There's a bit in Harry Potter where he climbs inside a tree. I believe it's the Whomping Willow. There are two bits in The Box of Delights where Kay Harker takes refuge inside a tree. Whilst small he is escorted around by a mouse and whilst large he is led there by a lady. There's an Enid Blyton novel called The Faraway Tree (followed by the sequel The Magic Faraway Tree) that takes place almost entirely inside a tree. Timmy Tiptoes is imprisoned in a tree as you can see from the illustration on the left which terrified me as a child. Owl in the Winnie the Pooh books lives in one.
[There was a Canadian soldier who signed up to fight in World War One. To get to the lovely trenches he had to take a train all the way across Canada. The train stopped at a station in Winnipeg where somebody had a bear cub for sale so the soldier bought it and named it Winnie because it was purchased in Winnipeg. The bear travelled all the way to England, by which time it had become a regimental mascot. However it was deemed unsuitable for frontline combat, so it was left at London Zoo where it was a big attraction under the name Winnie the Bear. A.A. Milne took his son to see it, but his son couldn't pronounce bear and called it Winnie the Pooh instead.]

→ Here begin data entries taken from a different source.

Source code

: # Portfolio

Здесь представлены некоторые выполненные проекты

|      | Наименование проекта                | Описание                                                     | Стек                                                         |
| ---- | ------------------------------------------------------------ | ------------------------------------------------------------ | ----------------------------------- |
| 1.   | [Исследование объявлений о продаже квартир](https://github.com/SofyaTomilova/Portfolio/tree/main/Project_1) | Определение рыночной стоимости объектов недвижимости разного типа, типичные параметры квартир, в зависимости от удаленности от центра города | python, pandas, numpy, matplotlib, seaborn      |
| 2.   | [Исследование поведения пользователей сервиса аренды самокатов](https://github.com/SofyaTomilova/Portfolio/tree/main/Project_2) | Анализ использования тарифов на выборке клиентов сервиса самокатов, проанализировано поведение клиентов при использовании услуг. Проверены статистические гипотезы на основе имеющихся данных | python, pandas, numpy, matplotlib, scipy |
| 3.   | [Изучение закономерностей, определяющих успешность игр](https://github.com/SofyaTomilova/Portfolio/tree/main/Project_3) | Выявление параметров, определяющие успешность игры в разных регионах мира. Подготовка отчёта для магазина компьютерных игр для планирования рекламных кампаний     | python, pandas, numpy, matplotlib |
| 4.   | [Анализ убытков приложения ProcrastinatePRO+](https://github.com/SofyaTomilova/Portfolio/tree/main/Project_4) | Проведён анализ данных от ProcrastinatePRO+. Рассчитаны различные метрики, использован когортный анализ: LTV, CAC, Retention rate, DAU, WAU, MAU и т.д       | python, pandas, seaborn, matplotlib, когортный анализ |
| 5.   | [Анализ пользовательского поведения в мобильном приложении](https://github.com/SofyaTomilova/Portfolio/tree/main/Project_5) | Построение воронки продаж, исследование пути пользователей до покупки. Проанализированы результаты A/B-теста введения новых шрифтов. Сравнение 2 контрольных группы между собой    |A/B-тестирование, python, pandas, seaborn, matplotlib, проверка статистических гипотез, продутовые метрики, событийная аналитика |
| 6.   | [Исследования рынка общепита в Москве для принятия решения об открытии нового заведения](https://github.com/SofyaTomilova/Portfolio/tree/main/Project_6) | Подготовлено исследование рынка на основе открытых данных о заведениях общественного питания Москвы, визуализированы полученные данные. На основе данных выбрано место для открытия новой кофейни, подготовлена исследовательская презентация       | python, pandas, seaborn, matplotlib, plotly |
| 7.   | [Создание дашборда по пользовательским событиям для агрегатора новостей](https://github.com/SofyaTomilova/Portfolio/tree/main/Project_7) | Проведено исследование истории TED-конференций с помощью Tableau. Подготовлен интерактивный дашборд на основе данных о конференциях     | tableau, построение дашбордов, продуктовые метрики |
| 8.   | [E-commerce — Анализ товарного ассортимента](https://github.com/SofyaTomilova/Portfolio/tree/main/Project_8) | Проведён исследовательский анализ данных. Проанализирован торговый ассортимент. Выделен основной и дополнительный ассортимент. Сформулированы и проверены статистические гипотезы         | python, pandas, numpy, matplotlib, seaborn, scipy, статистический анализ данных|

There's a bit in Lord Of The Rings where one of them (I think Sam) gets almost eaten by a tree. Possibly related: Ariel in The Tempest was imprisoned inside a pine
[Sycorax] did confine thee,
By help of her more potent ministers
And in her most unmitigable rage,
Into a cloven pine; within which rift
Imprison'd thou didst painfully remain
A dozen years; within which space she died
And left thee there; where thou didst vent thy groans
As fast as mill-wheels strike.
A suffering that Prospero threatens to revive:
If thou more murmur'st, I will rend an oak
And peg thee in his knotty entrails till
Thou hast howl'd away twelve winters.
I don't wish to get overly psychoanalytical about this because I'm jung and easily freudened*, but can anybody think of other occassions where people are living or imprisoned inside trees, especially in children's books? It seems to be significant to the infantile mind. Here, for example, is the view from inside the hollow tree I loved to play in as a child.
*James Joyce, whose pun that was, was immensely proud that his name was the same as Freud's which, in German, means Joy (ce). That's why Beethoven's Ode To Joy was lots of people singing freude.